まず、リシャール・ミルがイベントスポンサーで、個人コレクションである1973年型のティレル006と1975年型のフェラーリ312Tを出場させたり、何らかの協力をしているようではあるのですが、「RICHARD MILLE TIME TRIAL」や「RICHARD MILLE PARADE」のようなスーパーカーのイベントに午前午後30分ずつ割いたり、「Pagani Presentation」のようなパガーニが3台走行するだけというイベントに20分も使ったりして、そのしわ寄せで他のイベントが短くなったり、グリッド&ピットウォークが30分だけという弊害も出ていました。
グリッド&ピットウォークは、あれだけの人が参加していたため、列の後方に並んだ人は実質15分程度しか見られず、真ん中あたりに並んだ私も、ピットに並んでいる車両には目もくれず、グリッドのグループCとF1の写真を急ぎ足で撮って、それでも最後は時間が足らずにタイムアウトになるほどでした。

実際、「グリッドウォークの時間が短い」という声はけっこう聞かれ、誰しもが不満に感じていたことと思います。
2016年は、リシャール・ミルの協賛は必要ないし、グリッドウォークを中心にもっと時間を有意義に使ってほしいところです。
また、公式プログラムが、2015年は1500円だったのが、2016年は2000円に値上がりしていました。通常のレースプログラムは1000円で、WECは1500円でしたが、プログラムの厚さだけ見ても、通常のレースプログラムと変わらず、とても2000円の内容とは思えません。そのため、私は購入しませんでした。
安くはない入場料を払っているのですから、12ページから16ページの小冊子をサーキット入場時に配布すれば良さそうなものです。

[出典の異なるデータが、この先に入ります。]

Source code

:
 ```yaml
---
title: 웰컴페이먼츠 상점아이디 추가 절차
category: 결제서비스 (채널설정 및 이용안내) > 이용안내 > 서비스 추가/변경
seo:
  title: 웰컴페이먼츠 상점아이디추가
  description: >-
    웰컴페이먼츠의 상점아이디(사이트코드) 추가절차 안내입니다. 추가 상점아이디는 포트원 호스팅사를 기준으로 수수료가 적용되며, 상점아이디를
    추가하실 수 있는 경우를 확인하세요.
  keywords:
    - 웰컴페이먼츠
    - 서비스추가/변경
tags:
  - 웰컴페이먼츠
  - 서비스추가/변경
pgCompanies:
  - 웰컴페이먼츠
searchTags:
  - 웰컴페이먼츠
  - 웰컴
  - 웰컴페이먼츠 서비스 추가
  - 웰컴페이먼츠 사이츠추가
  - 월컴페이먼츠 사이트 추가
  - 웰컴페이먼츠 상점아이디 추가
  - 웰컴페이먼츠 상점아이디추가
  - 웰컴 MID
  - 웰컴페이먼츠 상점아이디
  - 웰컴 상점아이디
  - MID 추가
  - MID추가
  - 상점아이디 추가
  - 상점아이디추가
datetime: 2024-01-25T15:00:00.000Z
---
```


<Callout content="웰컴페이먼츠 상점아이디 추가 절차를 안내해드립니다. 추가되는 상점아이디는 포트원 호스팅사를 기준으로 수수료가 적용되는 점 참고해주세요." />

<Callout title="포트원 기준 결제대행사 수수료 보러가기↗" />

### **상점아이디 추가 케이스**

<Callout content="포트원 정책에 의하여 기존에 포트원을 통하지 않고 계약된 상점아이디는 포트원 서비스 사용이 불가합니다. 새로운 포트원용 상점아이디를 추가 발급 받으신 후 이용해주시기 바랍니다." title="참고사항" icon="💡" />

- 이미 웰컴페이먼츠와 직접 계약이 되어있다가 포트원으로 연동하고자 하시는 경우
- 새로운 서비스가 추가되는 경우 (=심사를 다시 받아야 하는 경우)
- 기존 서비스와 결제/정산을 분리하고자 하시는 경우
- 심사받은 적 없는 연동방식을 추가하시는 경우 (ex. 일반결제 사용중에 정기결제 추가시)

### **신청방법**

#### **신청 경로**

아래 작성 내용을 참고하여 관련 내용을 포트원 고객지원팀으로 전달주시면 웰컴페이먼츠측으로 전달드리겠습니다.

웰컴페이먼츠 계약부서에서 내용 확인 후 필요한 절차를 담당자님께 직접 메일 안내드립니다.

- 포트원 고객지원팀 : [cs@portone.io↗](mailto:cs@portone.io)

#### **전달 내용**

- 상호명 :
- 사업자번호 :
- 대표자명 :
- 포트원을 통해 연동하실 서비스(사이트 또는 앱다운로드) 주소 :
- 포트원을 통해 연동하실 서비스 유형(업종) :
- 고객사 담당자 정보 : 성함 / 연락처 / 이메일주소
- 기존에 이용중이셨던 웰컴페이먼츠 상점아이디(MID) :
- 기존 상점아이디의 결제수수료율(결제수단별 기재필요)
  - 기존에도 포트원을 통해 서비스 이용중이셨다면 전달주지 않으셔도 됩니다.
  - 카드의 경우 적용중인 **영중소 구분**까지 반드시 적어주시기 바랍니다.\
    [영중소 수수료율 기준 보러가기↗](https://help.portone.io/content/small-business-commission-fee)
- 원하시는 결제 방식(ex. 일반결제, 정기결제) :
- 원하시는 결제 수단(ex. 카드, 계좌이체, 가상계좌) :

金曜日のタイムスケジュール公開も11月15日と遅かったです。私のように遠方から行く場合、このタイムスケジュールを調べてから金曜日に見るかどうかを決めるため、ホテルも予約していなかったし、細かなタイムスケジュールはともかく、何時から何時の間に走るかぐらいはもっと早く発表してほしかったところです。
このように、問題点も多々あるイベントだったのですが、イベントの趣旨はいいし、参加車両もまずまずなので、2017年以降は改善して継続されることを期待したいものです。
もっとも、毎年、似たような車両が走行しても飽きるので、その年のSUPER GTやスーパーフォーミュラのデモレースを行ったり、スーパーフォーミュラのルーキーテストを併催したりするのもいいと思います。